:: ASSIGNMENT ::
Among the entries below, one stretch runs from the line that contains "35573536 2013-06-01 06:00:00" through the line that contains "by dividing by". Repeat that stretch exactly, ends included, and only that.

** Opening DATA block **

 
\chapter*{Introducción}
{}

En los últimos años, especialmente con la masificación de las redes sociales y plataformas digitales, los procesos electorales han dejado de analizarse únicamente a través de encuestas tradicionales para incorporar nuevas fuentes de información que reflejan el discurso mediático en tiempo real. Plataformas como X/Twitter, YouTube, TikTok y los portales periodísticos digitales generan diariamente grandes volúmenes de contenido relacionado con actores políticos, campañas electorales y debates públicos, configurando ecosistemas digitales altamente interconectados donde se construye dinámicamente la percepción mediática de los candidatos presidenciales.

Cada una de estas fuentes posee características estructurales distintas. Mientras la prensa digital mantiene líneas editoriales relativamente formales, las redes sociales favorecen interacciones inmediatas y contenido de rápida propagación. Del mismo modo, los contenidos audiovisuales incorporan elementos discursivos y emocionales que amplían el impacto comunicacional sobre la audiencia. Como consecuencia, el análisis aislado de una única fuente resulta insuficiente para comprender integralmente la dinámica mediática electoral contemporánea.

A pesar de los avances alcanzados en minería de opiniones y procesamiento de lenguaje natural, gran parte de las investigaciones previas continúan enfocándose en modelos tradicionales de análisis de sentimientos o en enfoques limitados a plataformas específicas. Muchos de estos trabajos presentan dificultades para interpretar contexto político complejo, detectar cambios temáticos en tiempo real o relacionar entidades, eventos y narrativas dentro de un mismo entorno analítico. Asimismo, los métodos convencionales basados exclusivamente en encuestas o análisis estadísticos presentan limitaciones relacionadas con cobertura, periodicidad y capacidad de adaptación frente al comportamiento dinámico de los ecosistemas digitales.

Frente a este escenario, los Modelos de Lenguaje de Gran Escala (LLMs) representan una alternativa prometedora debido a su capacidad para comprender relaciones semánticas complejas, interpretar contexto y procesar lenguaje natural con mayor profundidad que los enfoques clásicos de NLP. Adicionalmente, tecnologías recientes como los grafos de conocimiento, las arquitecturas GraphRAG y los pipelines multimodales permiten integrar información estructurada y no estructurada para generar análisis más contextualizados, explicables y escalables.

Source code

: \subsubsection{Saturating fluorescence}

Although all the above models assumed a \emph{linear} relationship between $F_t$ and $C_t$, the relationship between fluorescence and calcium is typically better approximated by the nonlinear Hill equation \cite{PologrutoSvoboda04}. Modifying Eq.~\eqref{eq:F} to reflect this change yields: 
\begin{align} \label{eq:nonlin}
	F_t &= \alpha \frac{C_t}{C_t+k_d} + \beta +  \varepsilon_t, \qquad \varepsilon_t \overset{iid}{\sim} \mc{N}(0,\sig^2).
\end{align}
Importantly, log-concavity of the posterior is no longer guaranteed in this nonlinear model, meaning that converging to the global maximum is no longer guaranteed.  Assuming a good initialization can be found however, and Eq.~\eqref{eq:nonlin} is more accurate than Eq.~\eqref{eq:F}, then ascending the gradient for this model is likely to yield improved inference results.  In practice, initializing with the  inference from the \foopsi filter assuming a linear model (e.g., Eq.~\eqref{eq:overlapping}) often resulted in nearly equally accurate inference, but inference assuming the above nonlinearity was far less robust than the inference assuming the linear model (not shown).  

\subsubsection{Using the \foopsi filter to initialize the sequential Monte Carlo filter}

** Closing DATA block **
** Opening DATA block **

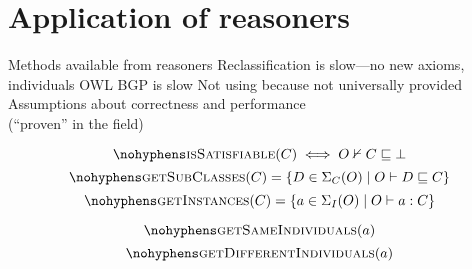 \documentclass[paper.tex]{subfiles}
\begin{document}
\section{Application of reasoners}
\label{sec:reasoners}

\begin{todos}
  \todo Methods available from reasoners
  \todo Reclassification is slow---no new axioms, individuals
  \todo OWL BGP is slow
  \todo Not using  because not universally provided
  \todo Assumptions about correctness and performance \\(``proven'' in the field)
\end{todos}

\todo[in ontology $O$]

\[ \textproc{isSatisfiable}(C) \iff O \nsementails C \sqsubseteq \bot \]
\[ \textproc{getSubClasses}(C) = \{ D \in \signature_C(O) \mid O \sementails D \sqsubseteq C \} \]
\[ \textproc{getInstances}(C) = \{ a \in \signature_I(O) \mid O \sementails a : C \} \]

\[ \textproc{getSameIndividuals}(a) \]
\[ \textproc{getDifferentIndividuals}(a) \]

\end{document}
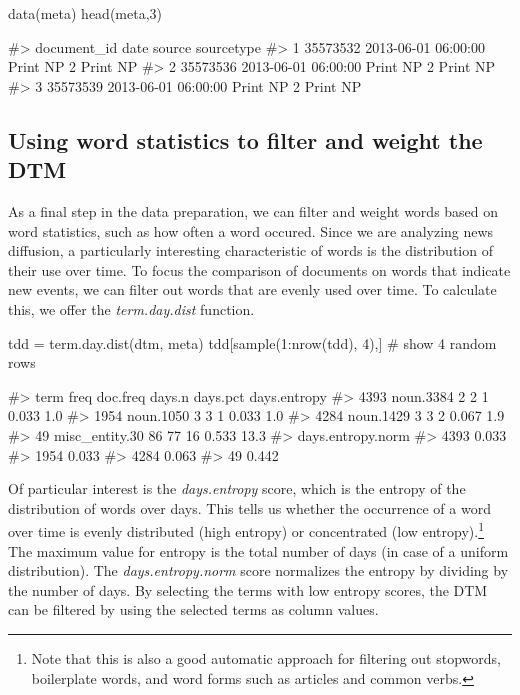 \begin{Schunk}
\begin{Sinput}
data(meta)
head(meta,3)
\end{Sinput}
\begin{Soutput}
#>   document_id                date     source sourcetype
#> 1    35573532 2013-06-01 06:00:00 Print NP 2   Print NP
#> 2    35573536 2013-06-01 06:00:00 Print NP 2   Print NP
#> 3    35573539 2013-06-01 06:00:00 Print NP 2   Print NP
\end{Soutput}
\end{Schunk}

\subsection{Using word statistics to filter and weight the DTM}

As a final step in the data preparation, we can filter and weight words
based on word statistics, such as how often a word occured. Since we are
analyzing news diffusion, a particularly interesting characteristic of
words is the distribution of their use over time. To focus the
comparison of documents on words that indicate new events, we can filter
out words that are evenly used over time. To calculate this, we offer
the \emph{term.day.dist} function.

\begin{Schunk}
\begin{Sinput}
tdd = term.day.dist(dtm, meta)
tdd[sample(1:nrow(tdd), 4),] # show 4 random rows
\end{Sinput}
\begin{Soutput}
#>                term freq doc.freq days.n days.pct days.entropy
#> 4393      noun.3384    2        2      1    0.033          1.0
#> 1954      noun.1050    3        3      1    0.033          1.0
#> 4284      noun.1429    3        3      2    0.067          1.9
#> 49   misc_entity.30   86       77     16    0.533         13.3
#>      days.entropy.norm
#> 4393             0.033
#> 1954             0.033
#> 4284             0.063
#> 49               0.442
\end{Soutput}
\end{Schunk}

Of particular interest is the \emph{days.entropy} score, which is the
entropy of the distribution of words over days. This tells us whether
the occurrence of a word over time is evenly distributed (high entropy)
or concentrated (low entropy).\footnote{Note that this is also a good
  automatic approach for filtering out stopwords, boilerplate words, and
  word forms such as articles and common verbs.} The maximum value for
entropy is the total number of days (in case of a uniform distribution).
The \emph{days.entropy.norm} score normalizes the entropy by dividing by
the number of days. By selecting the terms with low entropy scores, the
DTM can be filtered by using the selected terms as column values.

** Closing DATA block **
** Opening DATA block **

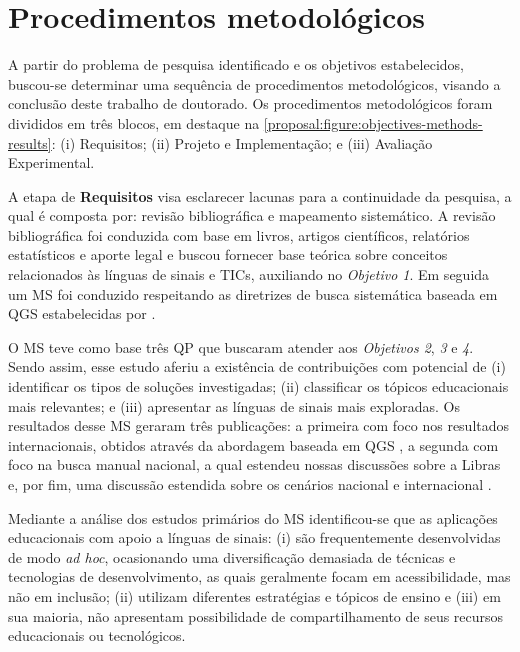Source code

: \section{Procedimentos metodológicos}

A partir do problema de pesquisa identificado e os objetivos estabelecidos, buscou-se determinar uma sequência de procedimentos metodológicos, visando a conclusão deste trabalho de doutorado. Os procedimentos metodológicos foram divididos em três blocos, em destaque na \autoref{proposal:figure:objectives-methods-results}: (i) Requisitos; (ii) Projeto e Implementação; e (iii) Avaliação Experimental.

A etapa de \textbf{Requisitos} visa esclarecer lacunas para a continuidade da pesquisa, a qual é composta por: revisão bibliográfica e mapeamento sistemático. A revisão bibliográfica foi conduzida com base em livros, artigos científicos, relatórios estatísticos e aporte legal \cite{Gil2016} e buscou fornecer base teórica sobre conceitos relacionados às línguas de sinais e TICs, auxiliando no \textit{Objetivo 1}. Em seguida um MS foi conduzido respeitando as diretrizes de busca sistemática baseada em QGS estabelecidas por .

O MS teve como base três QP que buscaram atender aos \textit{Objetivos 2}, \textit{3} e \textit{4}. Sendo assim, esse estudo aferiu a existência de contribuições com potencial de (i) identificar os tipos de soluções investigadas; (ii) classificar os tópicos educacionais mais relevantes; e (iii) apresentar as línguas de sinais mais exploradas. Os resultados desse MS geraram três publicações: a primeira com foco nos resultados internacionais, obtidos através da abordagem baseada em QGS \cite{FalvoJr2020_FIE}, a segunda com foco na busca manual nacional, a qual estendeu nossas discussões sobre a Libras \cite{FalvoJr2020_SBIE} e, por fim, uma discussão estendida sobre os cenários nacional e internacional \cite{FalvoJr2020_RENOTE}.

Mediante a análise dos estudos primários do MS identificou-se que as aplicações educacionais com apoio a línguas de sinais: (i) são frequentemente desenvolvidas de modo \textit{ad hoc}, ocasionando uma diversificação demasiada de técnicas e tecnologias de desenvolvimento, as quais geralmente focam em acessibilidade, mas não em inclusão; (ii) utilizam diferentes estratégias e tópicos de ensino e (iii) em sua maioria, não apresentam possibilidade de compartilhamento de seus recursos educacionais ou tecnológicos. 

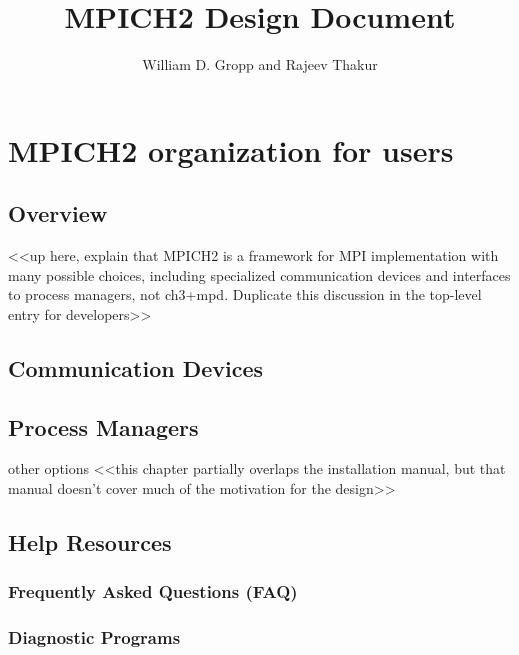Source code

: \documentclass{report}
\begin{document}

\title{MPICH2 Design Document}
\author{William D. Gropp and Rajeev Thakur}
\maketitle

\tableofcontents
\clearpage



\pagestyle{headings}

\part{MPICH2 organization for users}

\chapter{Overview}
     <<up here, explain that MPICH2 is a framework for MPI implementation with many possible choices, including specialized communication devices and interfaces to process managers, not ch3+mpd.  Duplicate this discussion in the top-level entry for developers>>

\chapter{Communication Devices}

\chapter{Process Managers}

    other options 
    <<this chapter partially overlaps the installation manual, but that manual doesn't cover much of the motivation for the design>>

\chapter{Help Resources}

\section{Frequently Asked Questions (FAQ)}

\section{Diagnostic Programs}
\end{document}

** Closing DATA block **

:: THE COMPLETED TASK ::
#> 2    35573536 2013-06-01 06:00:00 Print NP 2   Print NP
#> 3    35573539 2013-06-01 06:00:00 Print NP 2   Print NP
\end{Soutput}
\end{Schunk}

\subsection{Using word statistics to filter and weight the DTM}

As a final step in the data preparation, we can filter and weight words
based on word statistics, such as how often a word occured. Since we are
analyzing news diffusion, a particularly interesting characteristic of
words is the distribution of their use over time. To focus the
comparison of documents on words that indicate new events, we can filter
out words that are evenly used over time. To calculate this, we offer
the \emph{term.day.dist} function.

\begin{Schunk}
\begin{Sinput}
tdd = term.day.dist(dtm, meta)
tdd[sample(1:nrow(tdd), 4),] # show 4 random rows
\end{Sinput}
\begin{Soutput}
#>                term freq doc.freq days.n days.pct days.entropy
#> 4393      noun.3384    2        2      1    0.033          1.0
#> 1954      noun.1050    3        3      1    0.033          1.0
#> 4284      noun.1429    3        3      2    0.067          1.9
#> 49   misc_entity.30   86       77     16    0.533         13.3
#>      days.entropy.norm
#> 4393             0.033
#> 1954             0.033
#> 4284             0.063
#> 49               0.442
\end{Soutput}
\end{Schunk}

Of particular interest is the \emph{days.entropy} score, which is the
entropy of the distribution of words over days. This tells us whether
the occurrence of a word over time is evenly distributed (high entropy)
or concentrated (low entropy).\footnote{Note that this is also a good
  automatic approach for filtering out stopwords, boilerplate words, and
  word forms such as articles and common verbs.} The maximum value for
entropy is the total number of days (in case of a uniform distribution).
The \emph{days.entropy.norm} score normalizes the entropy by dividing by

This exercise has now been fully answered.